The big D in the room
Then there's the Sphère's class-D ICE amplification, which, while not "digital" per se, uses pulse-width modulation and a lot of feedback. And finally, why not run the A/D converter at at least 24/96 or, better yet, 24/192, which chipmaker Analog Devices says is indeed possible? Again, perhaps Cabasse will comment on these questions; for now, I suspect it's a matter of the limits of processing power.
It sure sounded different
It's impossible to separate from the Sphère's overall performance the individual contributions of the processor, amplifiers, and speakers. The only question really worth answering is How does it all sound? Given the claims Cabasse makes in its literature for the Sphère's performance, and the speaker's staggering price, the first time you plop yourself down in front of a pair of them, the experience should not only be staggeringly different from anything you've ever heard before, but, at least in some ways, better. That's what happened to me. On an enormously wide and—especially—deep soundstage, the Sphères produced the most stable and solidly three-dimensional images I've ever heard, in my room or anywhere else. These images hung convincingly suspended in space with almost alarming solidity—it was like looking at scenes through a View-Master. At least in that respect, the Sphères did sound fundamentally different from and better than anything else I've heard. It was like moving from widescreen CinemaScope to triple-projector 3D Cinerama. The Sphères traded the usual pinpoint "sweet spot" for an area the size of a candy factory, over which soundstaging, imaging, and instrumental timbres remained fundamentally unchanged (although, in my relatively small room, the low-frequency balance did vary off axis).

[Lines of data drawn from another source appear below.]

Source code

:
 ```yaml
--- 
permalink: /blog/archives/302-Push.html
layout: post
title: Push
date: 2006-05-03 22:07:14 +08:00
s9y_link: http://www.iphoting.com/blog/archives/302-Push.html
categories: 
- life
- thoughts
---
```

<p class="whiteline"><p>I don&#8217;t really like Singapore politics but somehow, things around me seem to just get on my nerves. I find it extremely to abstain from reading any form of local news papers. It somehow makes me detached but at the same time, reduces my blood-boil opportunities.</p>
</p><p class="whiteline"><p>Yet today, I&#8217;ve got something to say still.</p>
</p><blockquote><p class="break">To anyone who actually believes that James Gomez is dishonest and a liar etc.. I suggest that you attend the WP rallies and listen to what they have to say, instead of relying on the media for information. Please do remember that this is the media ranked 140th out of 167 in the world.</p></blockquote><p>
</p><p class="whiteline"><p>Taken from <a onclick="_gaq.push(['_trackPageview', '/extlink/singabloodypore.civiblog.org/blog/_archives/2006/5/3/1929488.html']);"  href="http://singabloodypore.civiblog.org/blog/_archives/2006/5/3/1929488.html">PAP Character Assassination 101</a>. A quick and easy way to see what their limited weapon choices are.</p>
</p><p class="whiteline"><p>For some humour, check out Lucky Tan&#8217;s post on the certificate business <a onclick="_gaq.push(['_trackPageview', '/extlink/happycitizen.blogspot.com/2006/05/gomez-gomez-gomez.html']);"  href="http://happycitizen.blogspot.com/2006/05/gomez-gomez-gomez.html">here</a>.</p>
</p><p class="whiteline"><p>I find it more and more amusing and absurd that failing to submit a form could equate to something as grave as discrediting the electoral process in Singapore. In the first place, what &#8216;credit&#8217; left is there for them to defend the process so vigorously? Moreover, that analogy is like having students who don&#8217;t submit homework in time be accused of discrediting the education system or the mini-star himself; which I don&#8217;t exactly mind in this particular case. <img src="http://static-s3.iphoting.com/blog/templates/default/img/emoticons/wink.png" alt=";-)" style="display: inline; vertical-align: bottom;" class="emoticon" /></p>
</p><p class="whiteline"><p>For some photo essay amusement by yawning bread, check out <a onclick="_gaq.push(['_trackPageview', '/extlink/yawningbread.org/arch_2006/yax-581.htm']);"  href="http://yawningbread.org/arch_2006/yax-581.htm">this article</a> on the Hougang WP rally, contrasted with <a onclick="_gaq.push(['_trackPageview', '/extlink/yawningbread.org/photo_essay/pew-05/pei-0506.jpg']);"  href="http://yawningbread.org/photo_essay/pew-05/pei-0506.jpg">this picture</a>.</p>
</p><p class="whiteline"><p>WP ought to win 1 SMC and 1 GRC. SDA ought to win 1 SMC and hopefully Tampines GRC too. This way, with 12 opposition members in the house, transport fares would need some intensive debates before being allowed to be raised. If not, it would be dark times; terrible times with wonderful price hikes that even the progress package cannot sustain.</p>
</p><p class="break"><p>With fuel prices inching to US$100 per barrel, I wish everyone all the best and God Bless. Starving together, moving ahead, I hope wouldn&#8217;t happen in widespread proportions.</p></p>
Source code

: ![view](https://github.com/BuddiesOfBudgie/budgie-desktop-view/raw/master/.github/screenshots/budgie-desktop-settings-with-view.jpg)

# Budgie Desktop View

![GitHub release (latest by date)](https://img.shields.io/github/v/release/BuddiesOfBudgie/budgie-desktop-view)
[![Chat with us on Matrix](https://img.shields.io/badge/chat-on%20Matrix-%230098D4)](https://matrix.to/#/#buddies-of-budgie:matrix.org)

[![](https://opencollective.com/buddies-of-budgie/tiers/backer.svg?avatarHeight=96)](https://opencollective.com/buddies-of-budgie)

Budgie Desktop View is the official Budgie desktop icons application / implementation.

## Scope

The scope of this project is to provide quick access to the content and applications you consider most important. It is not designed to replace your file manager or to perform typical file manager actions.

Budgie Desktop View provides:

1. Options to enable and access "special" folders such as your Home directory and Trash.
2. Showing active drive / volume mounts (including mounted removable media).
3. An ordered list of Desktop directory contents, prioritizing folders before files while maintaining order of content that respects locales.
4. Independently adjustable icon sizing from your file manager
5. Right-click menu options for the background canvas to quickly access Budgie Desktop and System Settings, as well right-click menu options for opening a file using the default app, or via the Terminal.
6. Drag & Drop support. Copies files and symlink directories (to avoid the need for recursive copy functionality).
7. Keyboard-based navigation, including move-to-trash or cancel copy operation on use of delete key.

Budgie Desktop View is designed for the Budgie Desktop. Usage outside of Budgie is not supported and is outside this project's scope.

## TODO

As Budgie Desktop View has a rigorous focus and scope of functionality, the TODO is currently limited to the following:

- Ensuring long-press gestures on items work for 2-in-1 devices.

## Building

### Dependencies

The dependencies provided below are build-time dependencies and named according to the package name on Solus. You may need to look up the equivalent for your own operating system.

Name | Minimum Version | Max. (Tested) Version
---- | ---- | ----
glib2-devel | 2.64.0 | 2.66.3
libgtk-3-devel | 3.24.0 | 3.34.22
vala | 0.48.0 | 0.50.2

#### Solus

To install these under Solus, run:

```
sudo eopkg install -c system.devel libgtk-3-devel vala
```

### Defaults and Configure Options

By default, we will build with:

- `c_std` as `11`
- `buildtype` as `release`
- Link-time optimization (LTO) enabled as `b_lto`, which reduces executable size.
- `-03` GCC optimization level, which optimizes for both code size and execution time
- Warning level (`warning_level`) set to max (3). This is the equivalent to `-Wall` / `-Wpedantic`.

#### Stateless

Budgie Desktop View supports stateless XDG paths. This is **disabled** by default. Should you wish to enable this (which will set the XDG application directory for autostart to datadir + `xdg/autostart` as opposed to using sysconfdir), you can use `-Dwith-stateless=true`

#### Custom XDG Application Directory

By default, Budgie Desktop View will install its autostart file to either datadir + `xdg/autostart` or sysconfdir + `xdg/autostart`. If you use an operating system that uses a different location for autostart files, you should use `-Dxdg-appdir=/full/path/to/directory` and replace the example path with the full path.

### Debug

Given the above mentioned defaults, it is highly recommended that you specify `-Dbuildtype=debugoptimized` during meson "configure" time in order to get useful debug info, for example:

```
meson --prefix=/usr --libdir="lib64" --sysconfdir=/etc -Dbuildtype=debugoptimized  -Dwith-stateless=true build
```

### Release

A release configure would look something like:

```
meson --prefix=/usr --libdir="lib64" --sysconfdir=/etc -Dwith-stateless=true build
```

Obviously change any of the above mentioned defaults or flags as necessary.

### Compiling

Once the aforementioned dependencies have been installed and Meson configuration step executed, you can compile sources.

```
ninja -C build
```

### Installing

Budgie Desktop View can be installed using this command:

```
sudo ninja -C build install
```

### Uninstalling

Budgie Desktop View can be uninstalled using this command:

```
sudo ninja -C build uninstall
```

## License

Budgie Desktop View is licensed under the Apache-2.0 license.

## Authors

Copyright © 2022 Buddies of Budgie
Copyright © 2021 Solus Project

But even more than startlingly superior staging and imaging, the harmonic structure of instruments also sounded more correct, more coherent, more lifelike than I am used to. And this was with digitized vinyl. Digititis, grain, etch, edge, and every other quality of CD sound that repels so many, were simply not evident in the sound of this system, which operates wholly in the digital domain. The organization of the time element resulted in unprecedented ease of listening—the sense of musical relaxation I usually associate with live music.